Automate Kubernetes Day-2 Operations with Ansible

💡 Quick Answer: Install the kubernetes.core collection, point Ansible at your kubeconfig, and use the kubernetes.core.k8s module to apply manifests idempotently. Wrap recurring tasks (cert rotation, etcd backup, node drains) in playbooks so day-2 operations are repeatable and auditable.

The Problem

kubectl is perfect for interactive work, but day-2 operations need to be repeatable, reviewable, and runnable across many clusters:

Drift — manual kubectl apply runs are not tracked; the cluster diverges from intent
Fleet scale — the same change must land on dev, staging, and N production clusters
Auditability — compliance wants a record of what changed, when, and by whom
Sequencing — node drains, upgrades, and backups need ordering and health checks, not a one-liner

Ansible gives you idempotent, version-controlled automation that complements (not replaces) Kubernetes operators: operators own single-cluster reconciliation, Ansible orchestrates across the fleet.

The Solution

Step 1: Install the kubernetes.core Collection

# Control node
pip install kubernetes
ansible-galaxy collection install kubernetes.core

Step 2: Apply a Manifest Idempotently

The kubernetes.core.k8s module is declarative — re-running it is a no-op once the cluster matches the desired state.

# apply-app.yml
---
- name: Deploy application to Kubernetes
  hosts: localhost
  connection: local
  gather_facts: false
  tasks:
    - name: Ensure namespace exists
      kubernetes.core.k8s:
        api_version: v1
        kind: Namespace
        name: web
        state: present

    - name: Apply the deployment manifest
      kubernetes.core.k8s:
        state: present
        src: manifests/deployment.yaml
        namespace: web
        wait: true
        wait_condition:
          type: Available
          status: "True"
        wait_timeout: 180

ansible-playbook apply-app.yml

Step 3: Roll Out a Safe Node Upgrade

Day-2 operations like node upgrades need ordering and health gates. Run serially, cordon and drain, then uncordon — with a health check between nodes.

# upgrade-nodes.yml
---
- name: Rolling node maintenance
  hosts: localhost
  connection: local
  gather_facts: false
  vars:
    nodes:
      - worker-1
      - worker-2
      - worker-3
  tasks:
    - name: Drain and patch each node in turn
      ansible.builtin.include_tasks: drain-one.yml
      loop: "{{ nodes }}"
      loop_control:
        loop_var: node

# drain-one.yml
---
- name: Cordon {{ node }}
  kubernetes.core.k8s_drain:
    name: "{{ node }}"
    state: cordon

- name: Drain {{ node }}
  kubernetes.core.k8s_drain:
    name: "{{ node }}"
    state: drain
    delete_options:
      ignore_daemonsets: true
      delete_emptydir_data: true
      wait_timeout: 300

# ... perform your patch / kubelet upgrade here ...

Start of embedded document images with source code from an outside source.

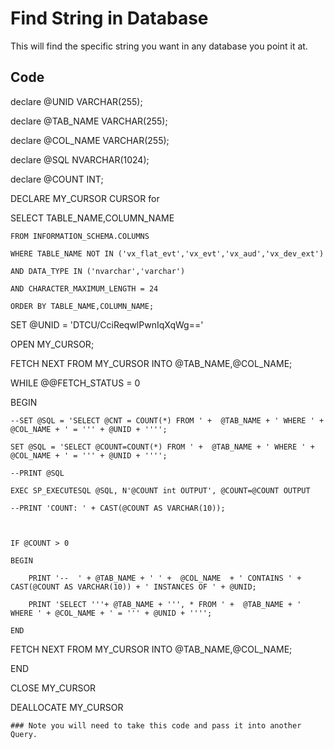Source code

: # Find String in Database

This will find the specific string you want in any database you point it at.


## Code

declare @UNID VARCHAR(255);

declare @TAB_NAME VARCHAR(255);

declare @COL_NAME VARCHAR(255);

declare @SQL NVARCHAR(1024);

declare @COUNT INT;



DECLARE  MY_CURSOR CURSOR for

SELECT TABLE_NAME,COLUMN_NAME

	FROM INFORMATION_SCHEMA.COLUMNS
	
	WHERE TABLE_NAME NOT IN ('vx_flat_evt','vx_evt','vx_aud','vx_dev_ext') 
	
	AND DATA_TYPE IN ('nvarchar','varchar')
	
	AND CHARACTER_MAXIMUM_LENGTH = 24
	
	ORDER BY TABLE_NAME,COLUMN_NAME;

	
SET @UNID = 'DTCU/CciReqwlPwnIqXqWg=='


OPEN MY_CURSOR;

FETCH NEXT FROM MY_CURSOR INTO @TAB_NAME,@COL_NAME;

WHILE @@FETCH_STATUS = 0  

BEGIN  

	--SET @SQL = 'SELECT @CNT = COUNT(*) FROM ' +  @TAB_NAME + ' WHERE ' + @COL_NAME + ' = ''' + @UNID + '''';
	
	SET @SQL = 'SELECT @COUNT=COUNT(*) FROM ' +  @TAB_NAME + ' WHERE ' + @COL_NAME + ' = ''' + @UNID + '''';
	
	--PRINT @SQL
	
	EXEC SP_EXECUTESQL @SQL, N'@COUNT int OUTPUT', @COUNT=@COUNT OUTPUT
	
	--PRINT 'COUNT: ' + CAST(@COUNT AS VARCHAR(10));
	
	
		
	IF @COUNT > 0 
	
	BEGIN
	
		PRINT '--  ' + @TAB_NAME + ' ' +  @COL_NAME  + ' CONTAINS ' + CAST(@COUNT AS VARCHAR(10)) + ' INSTANCES OF ' + @UNID;
		
		PRINT 'SELECT '''+ @TAB_NAME + ''', * FROM ' +  @TAB_NAME + ' WHERE ' + @COL_NAME + ' = ''' + @UNID + '''';
		
	END 
	
FETCH NEXT FROM MY_CURSOR INTO @TAB_NAME,@COL_NAME;

END 


	
CLOSE MY_CURSOR 

DEALLOCATE MY_CURSOR



```
### Note you will need to take this code and pass it into another Query.
```

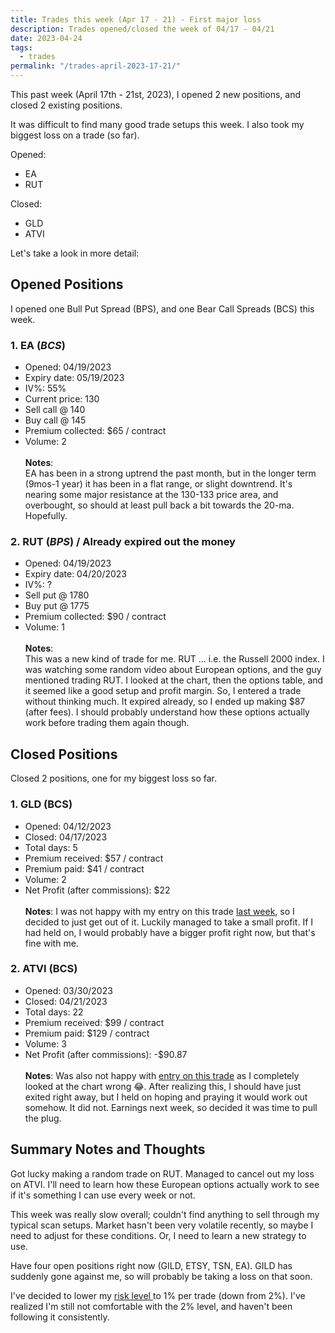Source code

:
 ```yaml
---
title: Trades this week (Apr 17 - 21) - First major loss
description: Trades opened/closed the week of 04/17 - 04/21
date: 2023-04-24
tags:
  - trades
permalink: "/trades-april-2023-17-21/"
---
```


This past week (April 17th - 21st, 2023), I opened 2 new positions, and closed 2 existing positions.  

It was difficult to find many good trade setups this week. I also took my biggest loss on a trade (so far).

Opened:
- EA
- RUT

Closed:
- GLD
- ATVI

Let's take a look in more detail:

## Opened Positions 
I opened one Bull Put Spread (BPS), and one Bear Call Spreads (BCS) this week.

### 1. **EA** (*BCS*)
  - Opened: 04/19/2023
  - Expiry date: 05/19/2023
  - IV%: 55%
  - Current price: 130
  - Sell call @ 140
  - Buy call @ 145
  - Premium collected: $65 / contract
  - Volume: 2
<br /><br />
  **Notes**:<br />
  EA has been in a strong uptrend the past month, but in the longer term (9mos-1 year) it has been in a flat range, or slight downtrend.  It's nearing some major resistance at the 130-133 price area, and overbought, so should at least pull back a bit towards the 20-ma. Hopefully.


### 2. **RUT** (*BPS*) / Already expired out the money
  - Opened: 04/19/2023
  - Expiry date: 04/20/2023
  - IV%: ?
  - Sell put @ 1780
  - Buy put @ 1775  
  - Premium collected: $90 / contract
  - Volume: 1
<br /><br />
  **Notes**:<br />
    This was a new kind of trade for me.  RUT ... i.e. the Russell 2000 index.  I was watching some random video about European options, and the guy mentioned trading RUT.  I looked at the chart, then the options table, and it seemed like a good setup and profit margin.  So, I entered a trade without thinking much.  It expired already, so I ended up making $87 (after fees).  I should probably understand how these options actually work before trading them again though.


## Closed Positions
Closed 2 positions, one for my biggest loss so far.

### 1. **GLD** (BCS)
  - Opened: 04/12/2023
  - Closed: 04/17/2023
  - Total days: 5
  - Premium received: $57 / contract
  - Premium paid: $41 / contract
  - Volume: 2
  - Net Profit (after commissions): $22
<br /><br >
  **Notes**:
    I was not happy with my entry on this trade <a href="/trades-april-10-14/">last week</a>, so I decided to just get out of it.  Luckily managed to take a small profit.  If I had held on, I would probably have a bigger profit right now, but that's fine with me.

### 2. **ATVI** (BCS)
  - Opened: 03/30/2023
  - Closed: 04/21/2023
  - Total days: 22
  - Premium received: $99 / contract
  - Premium paid: $129 / contract
  - Volume: 3
  - Net Profit (after commissions): -$90.87
<br /><br />
  **Notes**:
    Was also not happy with <a href="/this-week-s-trades-apr-3-7-2023/">entry on this trade</a> as I completely looked at the chart wrong 😂.  After realizing this, I should have just exited right away, but I held on hoping and praying it would work out somehow.  It did not.  Earnings next week, so decided it was time to pull the plug.



## Summary Notes and Thoughts
Got lucky making a random trade on RUT.  Managed to cancel out my loss on ATVI.  I'll need to learn how these European options actually work to see if it's something I can use every week or not.

This week was really slow overall; couldn't find anything to sell through my typical scan setups.  Market hasn't been very volatile recently, so maybe I need to adjust for these conditions.  Or, I need to learn a new strategy to use. 

Have four open positions right now (GILD, ETSY, TSN, EA).  GILD has suddenly gone against me, so will probably be taking a loss on that soon.

I've decided to lower my <a href="rules/#risk-level-trade-sizing">risk level </a> to 1% per trade (down from 2%).  I've realized I'm still not comfortable with the 2% level, and haven't been following it consistently.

- name: Uncordon {{ node }}
  kubernetes.core.k8s_drain:
    name: "{{ node }}"
    state: uncordon

Step 4: Read Cluster State into Facts

Use the k8s_info module to drive conditional logic — for example, only act when a Deployment is unhealthy.

- name: Get deployment status
  kubernetes.core.k8s_info:
    api_version: apps/v1
    kind: Deployment
    namespace: web
    name: frontend
  register: dep

- name: Fail if not fully available
  ansible.builtin.assert:
    that:
      - dep.resources[0].status.availableReplicas | default(0) ==
        dep.resources[0].spec.replicas
    fail_msg: "frontend is not fully rolled out"

Best Practices

Keep manifests in Git — Ansible applies them; Git is the source of truth (pairs naturally with Argo CD or Flux for pull-based GitOps)
Make playbooks idempotent — prefer state: present with src: over shelling out to kubectl
Gate destructive steps — use wait_condition, assert, and serial-style loops for upgrades and drains
Separate secrets — never inline credentials; integrate the External Secrets Operator or Ansible Vault
Test in staging — run every day-2 playbook against a non-prod cluster with realistic data first

Going Further

This recipe is the cookbook-sized version of a deeper topic. For the full treatment — certificate rotation, automated etcd backup with restore testing, and RBAC audit playbooks — see Luca Berton’s guide to Ansible for Kubernetes day-2 operations. If you are just getting started with the kubernetes.core modules, the worked examples in Ansible for Kubernetes by Example walk through them step by step.

Once your manifests live in Git, you can hand pull-based reconciliation to a GitOps controller and keep Ansible for the imperative, sequenced day-2 work it does best.